* Problem to solve
Given the material below, output exactly the lines from the line with "## Features" to the line with "2. **Processing**: The", both ends included, and no other lines.

* Records to use

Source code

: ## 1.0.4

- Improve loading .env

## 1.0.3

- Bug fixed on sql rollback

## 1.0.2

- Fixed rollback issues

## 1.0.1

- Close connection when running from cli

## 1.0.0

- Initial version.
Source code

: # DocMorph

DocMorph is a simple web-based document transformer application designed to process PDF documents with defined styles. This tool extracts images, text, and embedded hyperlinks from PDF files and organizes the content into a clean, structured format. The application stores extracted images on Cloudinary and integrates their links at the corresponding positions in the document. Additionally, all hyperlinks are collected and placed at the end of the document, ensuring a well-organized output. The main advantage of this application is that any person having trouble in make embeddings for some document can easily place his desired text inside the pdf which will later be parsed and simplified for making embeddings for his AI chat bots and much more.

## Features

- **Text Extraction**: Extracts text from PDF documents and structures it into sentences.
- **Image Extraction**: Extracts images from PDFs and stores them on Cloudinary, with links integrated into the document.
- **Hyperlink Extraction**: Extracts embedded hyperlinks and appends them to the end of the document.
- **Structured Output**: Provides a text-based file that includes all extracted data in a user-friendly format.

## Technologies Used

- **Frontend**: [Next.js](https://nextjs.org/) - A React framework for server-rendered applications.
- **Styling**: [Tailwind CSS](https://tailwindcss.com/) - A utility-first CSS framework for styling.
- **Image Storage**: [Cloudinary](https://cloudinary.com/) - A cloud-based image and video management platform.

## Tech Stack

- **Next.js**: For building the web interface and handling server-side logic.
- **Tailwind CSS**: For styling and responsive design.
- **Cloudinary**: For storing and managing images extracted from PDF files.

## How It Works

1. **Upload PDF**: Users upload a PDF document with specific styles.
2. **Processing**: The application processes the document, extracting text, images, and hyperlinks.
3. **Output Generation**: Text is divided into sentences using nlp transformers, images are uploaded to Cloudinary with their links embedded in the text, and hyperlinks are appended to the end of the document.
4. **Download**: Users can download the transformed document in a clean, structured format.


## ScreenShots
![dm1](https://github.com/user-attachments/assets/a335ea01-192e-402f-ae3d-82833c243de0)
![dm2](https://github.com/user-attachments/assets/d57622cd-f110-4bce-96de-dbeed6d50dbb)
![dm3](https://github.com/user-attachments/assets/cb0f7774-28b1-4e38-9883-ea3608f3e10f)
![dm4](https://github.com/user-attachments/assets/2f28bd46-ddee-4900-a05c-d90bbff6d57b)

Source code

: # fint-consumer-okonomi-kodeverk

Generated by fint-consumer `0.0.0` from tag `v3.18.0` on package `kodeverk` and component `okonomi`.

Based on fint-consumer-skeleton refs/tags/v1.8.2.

* Written response
## Features

- **Text Extraction**: Extracts text from PDF documents and structures it into sentences.
- **Image Extraction**: Extracts images from PDFs and stores them on Cloudinary, with links integrated into the document.
- **Hyperlink Extraction**: Extracts embedded hyperlinks and appends them to the end of the document.
- **Structured Output**: Provides a text-based file that includes all extracted data in a user-friendly format.

## Technologies Used

- **Frontend**: [Next.js](https://nextjs.org/) - A React framework for server-rendered applications.
- **Styling**: [Tailwind CSS](https://tailwindcss.com/) - A utility-first CSS framework for styling.
- **Image Storage**: [Cloudinary](https://cloudinary.com/) - A cloud-based image and video management platform.

## Tech Stack

- **Next.js**: For building the web interface and handling server-side logic.
- **Tailwind CSS**: For styling and responsive design.
- **Cloudinary**: For storing and managing images extracted from PDF files.

## How It Works

1. **Upload PDF**: Users upload a PDF document with specific styles.
2. **Processing**: The application processes the document, extracting text, images, and hyperlinks.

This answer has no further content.